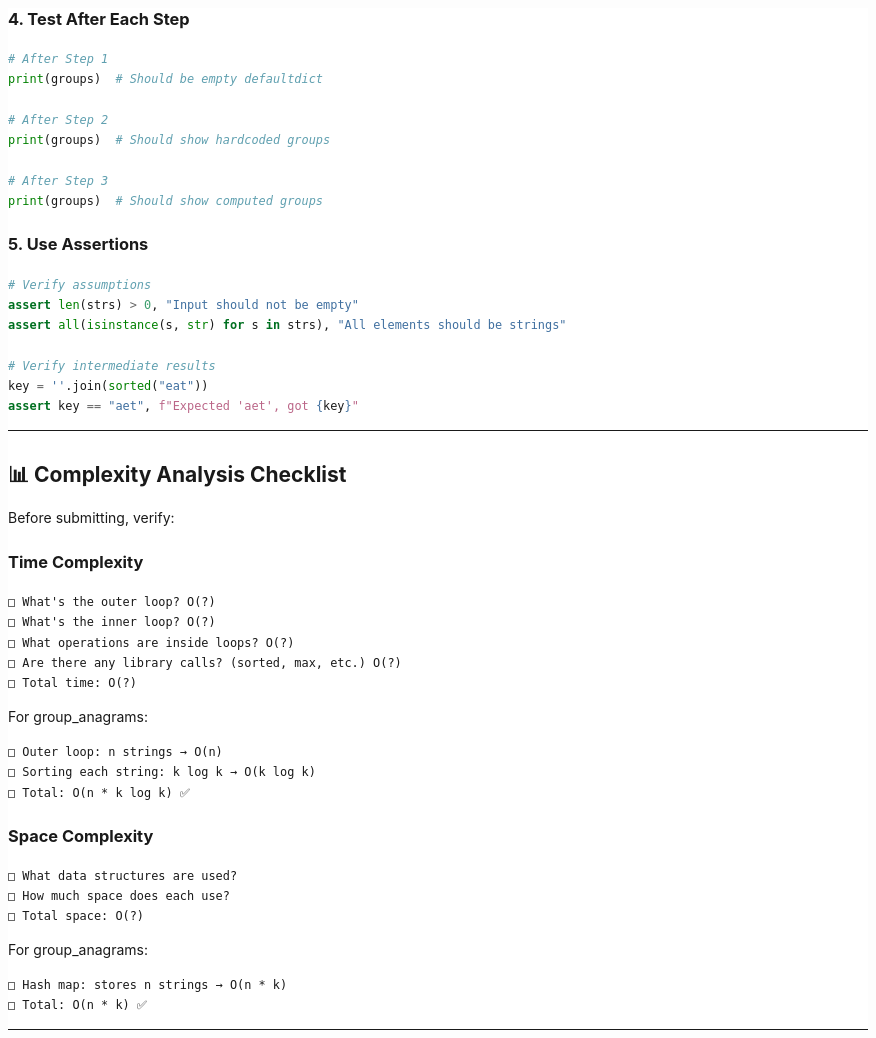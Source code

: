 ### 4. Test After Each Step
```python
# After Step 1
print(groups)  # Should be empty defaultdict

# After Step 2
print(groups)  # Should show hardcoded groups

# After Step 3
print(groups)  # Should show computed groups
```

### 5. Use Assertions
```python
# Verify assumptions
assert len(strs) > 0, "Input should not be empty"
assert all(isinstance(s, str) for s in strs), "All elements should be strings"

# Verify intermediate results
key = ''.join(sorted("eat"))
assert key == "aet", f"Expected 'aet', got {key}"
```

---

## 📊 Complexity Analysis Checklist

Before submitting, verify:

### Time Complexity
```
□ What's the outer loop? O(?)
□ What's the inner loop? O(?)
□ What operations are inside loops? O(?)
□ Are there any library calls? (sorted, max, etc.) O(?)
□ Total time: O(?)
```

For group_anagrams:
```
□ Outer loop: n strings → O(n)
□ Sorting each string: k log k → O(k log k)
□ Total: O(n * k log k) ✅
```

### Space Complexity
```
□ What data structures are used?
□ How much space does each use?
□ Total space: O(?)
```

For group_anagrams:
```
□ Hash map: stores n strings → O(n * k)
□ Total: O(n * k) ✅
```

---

════

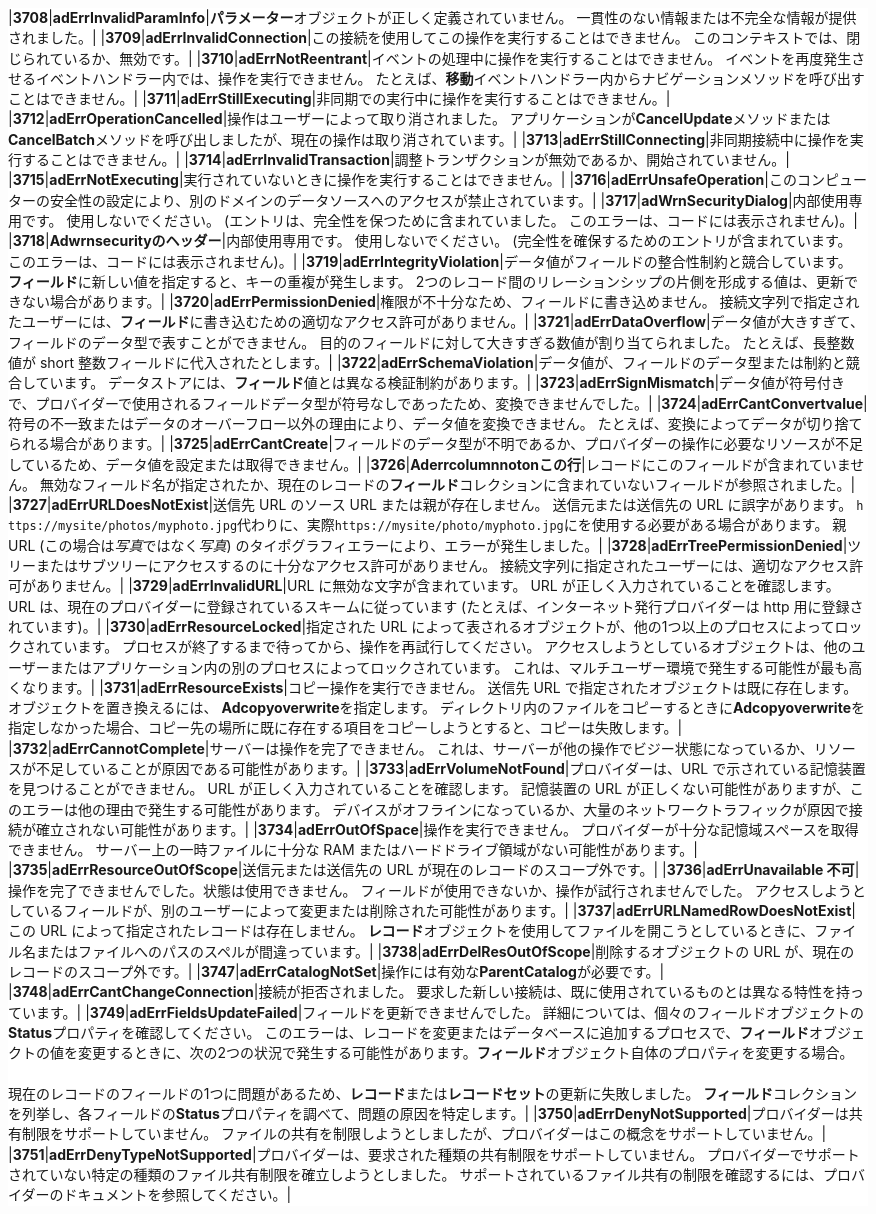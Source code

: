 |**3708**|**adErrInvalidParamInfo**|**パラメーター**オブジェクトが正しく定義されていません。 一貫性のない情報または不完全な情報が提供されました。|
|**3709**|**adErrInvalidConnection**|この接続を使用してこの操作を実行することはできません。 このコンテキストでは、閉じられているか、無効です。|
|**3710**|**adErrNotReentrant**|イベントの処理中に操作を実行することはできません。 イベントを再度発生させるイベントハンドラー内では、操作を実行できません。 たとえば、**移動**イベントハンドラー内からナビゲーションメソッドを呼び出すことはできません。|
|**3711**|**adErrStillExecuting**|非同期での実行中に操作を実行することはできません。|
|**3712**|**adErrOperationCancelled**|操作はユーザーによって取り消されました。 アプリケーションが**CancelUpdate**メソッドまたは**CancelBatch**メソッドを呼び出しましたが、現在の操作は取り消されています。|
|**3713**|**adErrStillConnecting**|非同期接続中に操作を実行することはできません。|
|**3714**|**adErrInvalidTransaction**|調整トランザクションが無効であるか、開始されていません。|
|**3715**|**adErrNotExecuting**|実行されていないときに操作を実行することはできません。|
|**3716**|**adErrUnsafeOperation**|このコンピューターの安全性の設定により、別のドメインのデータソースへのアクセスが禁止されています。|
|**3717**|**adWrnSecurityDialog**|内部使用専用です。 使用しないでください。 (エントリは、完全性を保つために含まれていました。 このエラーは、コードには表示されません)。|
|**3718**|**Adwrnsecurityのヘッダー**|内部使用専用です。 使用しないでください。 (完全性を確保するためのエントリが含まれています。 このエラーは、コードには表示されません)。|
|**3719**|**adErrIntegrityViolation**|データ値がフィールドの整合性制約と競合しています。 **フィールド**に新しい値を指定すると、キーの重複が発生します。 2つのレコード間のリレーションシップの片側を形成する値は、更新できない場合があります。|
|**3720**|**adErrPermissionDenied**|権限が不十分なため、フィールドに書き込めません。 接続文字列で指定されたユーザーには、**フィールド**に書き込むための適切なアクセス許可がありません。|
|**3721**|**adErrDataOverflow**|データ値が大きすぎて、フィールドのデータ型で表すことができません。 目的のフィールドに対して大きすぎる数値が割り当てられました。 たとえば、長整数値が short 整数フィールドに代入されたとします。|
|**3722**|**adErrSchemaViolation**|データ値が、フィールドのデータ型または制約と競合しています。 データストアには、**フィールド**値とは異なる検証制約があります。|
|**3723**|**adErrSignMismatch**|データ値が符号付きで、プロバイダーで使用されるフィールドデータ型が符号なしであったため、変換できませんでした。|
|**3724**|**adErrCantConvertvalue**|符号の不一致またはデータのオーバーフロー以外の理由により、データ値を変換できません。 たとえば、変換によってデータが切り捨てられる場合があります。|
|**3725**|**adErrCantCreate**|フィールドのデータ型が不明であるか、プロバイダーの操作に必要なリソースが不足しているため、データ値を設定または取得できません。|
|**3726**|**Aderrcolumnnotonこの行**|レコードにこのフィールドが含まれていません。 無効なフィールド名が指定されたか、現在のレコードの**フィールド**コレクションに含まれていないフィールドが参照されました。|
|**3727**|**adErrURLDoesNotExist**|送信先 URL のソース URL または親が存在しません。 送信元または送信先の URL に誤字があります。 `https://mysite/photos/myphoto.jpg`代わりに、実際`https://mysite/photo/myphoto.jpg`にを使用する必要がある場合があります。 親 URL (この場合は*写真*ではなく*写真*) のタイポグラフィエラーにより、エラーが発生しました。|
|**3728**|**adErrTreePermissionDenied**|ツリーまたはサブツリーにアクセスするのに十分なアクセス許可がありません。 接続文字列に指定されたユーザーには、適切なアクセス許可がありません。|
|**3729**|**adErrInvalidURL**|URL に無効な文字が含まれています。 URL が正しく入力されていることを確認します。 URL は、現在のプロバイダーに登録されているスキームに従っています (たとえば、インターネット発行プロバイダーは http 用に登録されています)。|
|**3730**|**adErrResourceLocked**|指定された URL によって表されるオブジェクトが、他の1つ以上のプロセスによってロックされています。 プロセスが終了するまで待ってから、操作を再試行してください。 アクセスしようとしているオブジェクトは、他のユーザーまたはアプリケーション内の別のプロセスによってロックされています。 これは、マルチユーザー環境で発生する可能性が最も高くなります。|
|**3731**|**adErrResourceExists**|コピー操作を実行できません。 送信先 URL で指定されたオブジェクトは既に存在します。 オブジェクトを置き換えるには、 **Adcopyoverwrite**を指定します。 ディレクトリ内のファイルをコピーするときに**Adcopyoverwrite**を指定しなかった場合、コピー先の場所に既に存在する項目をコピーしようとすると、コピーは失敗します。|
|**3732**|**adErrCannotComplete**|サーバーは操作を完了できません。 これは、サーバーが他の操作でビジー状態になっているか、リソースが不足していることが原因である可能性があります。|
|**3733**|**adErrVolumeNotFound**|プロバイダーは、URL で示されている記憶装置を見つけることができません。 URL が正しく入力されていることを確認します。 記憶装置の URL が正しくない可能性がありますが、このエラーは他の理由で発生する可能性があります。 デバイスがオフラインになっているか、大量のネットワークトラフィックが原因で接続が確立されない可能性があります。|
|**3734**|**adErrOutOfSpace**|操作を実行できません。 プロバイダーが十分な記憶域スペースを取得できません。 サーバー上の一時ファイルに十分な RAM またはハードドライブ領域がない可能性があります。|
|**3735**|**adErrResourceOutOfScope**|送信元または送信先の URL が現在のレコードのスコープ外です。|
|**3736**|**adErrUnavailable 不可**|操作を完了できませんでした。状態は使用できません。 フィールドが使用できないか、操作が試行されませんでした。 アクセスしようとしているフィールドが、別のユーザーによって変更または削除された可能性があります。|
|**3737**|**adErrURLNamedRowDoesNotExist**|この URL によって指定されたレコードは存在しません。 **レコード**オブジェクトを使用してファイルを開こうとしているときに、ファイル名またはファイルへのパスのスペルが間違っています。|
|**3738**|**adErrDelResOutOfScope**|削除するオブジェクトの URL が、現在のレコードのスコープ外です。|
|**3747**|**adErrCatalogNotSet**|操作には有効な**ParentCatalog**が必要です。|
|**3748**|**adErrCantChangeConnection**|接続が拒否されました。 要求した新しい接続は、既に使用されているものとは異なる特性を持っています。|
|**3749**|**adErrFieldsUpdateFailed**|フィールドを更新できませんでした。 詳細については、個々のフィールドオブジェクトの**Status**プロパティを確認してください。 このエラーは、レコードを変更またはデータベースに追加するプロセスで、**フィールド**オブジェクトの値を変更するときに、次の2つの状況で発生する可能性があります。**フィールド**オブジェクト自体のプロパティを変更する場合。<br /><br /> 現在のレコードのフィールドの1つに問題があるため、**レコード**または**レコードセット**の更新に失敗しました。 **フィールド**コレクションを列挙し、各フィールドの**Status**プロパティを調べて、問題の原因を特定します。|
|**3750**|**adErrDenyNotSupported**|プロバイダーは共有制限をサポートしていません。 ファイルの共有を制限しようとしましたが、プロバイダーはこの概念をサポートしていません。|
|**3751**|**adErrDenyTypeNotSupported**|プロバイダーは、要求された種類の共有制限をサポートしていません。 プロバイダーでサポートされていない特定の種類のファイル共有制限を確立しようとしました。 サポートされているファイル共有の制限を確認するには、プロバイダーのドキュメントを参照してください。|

════

**Work to complete:** In the listing above, find the line with "たとえば、長整数値が short 整数フィールドに代入されたとします。|" and the line with "(たとえば、インターネット発行プロバイダーは http 用に登録されています)。|"; output exactly those lines and all lines between them.

**Answer space:**
|**3721**|**adErrDataOverflow**|データ値が大きすぎて、フィールドのデータ型で表すことができません。 目的のフィールドに対して大きすぎる数値が割り当てられました。 たとえば、長整数値が short 整数フィールドに代入されたとします。|
|**3722**|**adErrSchemaViolation**|データ値が、フィールドのデータ型または制約と競合しています。 データストアには、**フィールド**値とは異なる検証制約があります。|
|**3723**|**adErrSignMismatch**|データ値が符号付きで、プロバイダーで使用されるフィールドデータ型が符号なしであったため、変換できませんでした。|
|**3724**|**adErrCantConvertvalue**|符号の不一致またはデータのオーバーフロー以外の理由により、データ値を変換できません。 たとえば、変換によってデータが切り捨てられる場合があります。|
|**3725**|**adErrCantCreate**|フィールドのデータ型が不明であるか、プロバイダーの操作に必要なリソースが不足しているため、データ値を設定または取得できません。|
|**3726**|**Aderrcolumnnotonこの行**|レコードにこのフィールドが含まれていません。 無効なフィールド名が指定されたか、現在のレコードの**フィールド**コレクションに含まれていないフィールドが参照されました。|
|**3727**|**adErrURLDoesNotExist**|送信先 URL のソース URL または親が存在しません。 送信元または送信先の URL に誤字があります。 `https://mysite/photos/myphoto.jpg`代わりに、実際`https://mysite/photo/myphoto.jpg`にを使用する必要がある場合があります。 親 URL (この場合は*写真*ではなく*写真*) のタイポグラフィエラーにより、エラーが発生しました。|
|**3728**|**adErrTreePermissionDenied**|ツリーまたはサブツリーにアクセスするのに十分なアクセス許可がありません。 接続文字列に指定されたユーザーには、適切なアクセス許可がありません。|
|**3729**|**adErrInvalidURL**|URL に無効な文字が含まれています。 URL が正しく入力されていることを確認します。 URL は、現在のプロバイダーに登録されているスキームに従っています (たとえば、インターネット発行プロバイダーは http 用に登録されています)。|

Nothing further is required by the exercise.